A Jewish ultra-Orthodox woman is standing with outstretched arms in front of her soon-to-be groom in the midst of their wedding ceremony. She is clad in a long, heavily ornamented gown that swallows her form, as the tradition dictates. Her face is hidden from her future husband as well as from the viewer by an opaque, white veil. Whether she is rejoicing at the prospect of matrimony or mortified by it remains an enigma. The only visual cues that guide the observers of this strange frame are reflected in the faces of dozens of women and children who can be seen congregating behind the young couple, staring in awe.
This photograph, titled simply “Wedding,” was taken by Israeli photographer Pavel Wolberg in 2006. Its dramatic yet utterly vague qualities are characteristic of the artist’s works. Whether it’s a pair of Muslim women dipping in the waters of the Mediterranean on a hot summer day in Tel Aviv or a teenager crouching in the forests of the embattled Ukraine, Wolberg’s imagery is decidedly impenetrable.
A veteran artist who has exhibited in Israel and abroad, Wolberg is also widely respected in the local scene for his extensive work as a photojournalist. His images from tension-fraught areas, like the West Bank territories, were published by esteemed publications such as Haaretz, The New York Times and Der Spiegel.
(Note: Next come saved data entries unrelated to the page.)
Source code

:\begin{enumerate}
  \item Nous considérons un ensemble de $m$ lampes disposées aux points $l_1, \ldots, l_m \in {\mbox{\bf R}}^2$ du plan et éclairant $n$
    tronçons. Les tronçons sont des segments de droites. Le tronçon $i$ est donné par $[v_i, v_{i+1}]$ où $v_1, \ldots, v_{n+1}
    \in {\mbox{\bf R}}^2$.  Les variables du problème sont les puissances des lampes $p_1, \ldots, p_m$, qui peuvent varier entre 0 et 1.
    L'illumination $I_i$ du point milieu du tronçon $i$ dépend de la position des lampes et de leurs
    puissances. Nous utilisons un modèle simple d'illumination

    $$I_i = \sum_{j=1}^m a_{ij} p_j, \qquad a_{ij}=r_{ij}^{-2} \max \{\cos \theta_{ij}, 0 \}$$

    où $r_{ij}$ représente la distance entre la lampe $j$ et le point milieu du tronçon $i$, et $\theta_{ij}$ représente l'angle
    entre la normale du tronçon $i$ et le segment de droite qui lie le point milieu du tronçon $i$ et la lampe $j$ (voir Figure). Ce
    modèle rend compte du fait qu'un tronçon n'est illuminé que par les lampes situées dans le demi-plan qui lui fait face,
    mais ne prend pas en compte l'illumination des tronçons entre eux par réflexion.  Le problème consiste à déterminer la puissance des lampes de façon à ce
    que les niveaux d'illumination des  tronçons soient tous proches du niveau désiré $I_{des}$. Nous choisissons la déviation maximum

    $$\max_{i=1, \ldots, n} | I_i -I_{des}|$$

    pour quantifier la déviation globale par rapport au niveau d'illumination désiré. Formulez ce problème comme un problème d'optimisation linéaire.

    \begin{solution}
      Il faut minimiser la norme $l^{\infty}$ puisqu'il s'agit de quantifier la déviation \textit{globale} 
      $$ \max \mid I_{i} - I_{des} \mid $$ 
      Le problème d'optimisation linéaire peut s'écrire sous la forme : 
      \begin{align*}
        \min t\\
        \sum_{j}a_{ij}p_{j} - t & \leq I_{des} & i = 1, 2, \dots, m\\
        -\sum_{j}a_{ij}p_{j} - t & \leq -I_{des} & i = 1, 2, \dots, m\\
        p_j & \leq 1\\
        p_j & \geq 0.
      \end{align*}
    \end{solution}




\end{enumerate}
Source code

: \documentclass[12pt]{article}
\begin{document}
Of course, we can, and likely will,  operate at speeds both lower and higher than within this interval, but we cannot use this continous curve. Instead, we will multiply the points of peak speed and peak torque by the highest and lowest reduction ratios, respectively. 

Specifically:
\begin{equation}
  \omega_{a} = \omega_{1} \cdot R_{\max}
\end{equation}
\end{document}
It seems that his steady, removed and almost surgical gaze at the complex scenes he has documented for the mass media guides Wolberg in his approach to art-making. On a recent visit to his studio, he tells me that he scoffs at the notion of artistic standards or the idea that he might wish to evoke a certain kind of emotion in spectators. “I don’t think about the viewer when I photograph,” Wolberg declares decidedly. “Mine is the only viewpoint that matters. When I hold the camera, I make the rules. Nothing and no one else exists in the world when I take a picture.”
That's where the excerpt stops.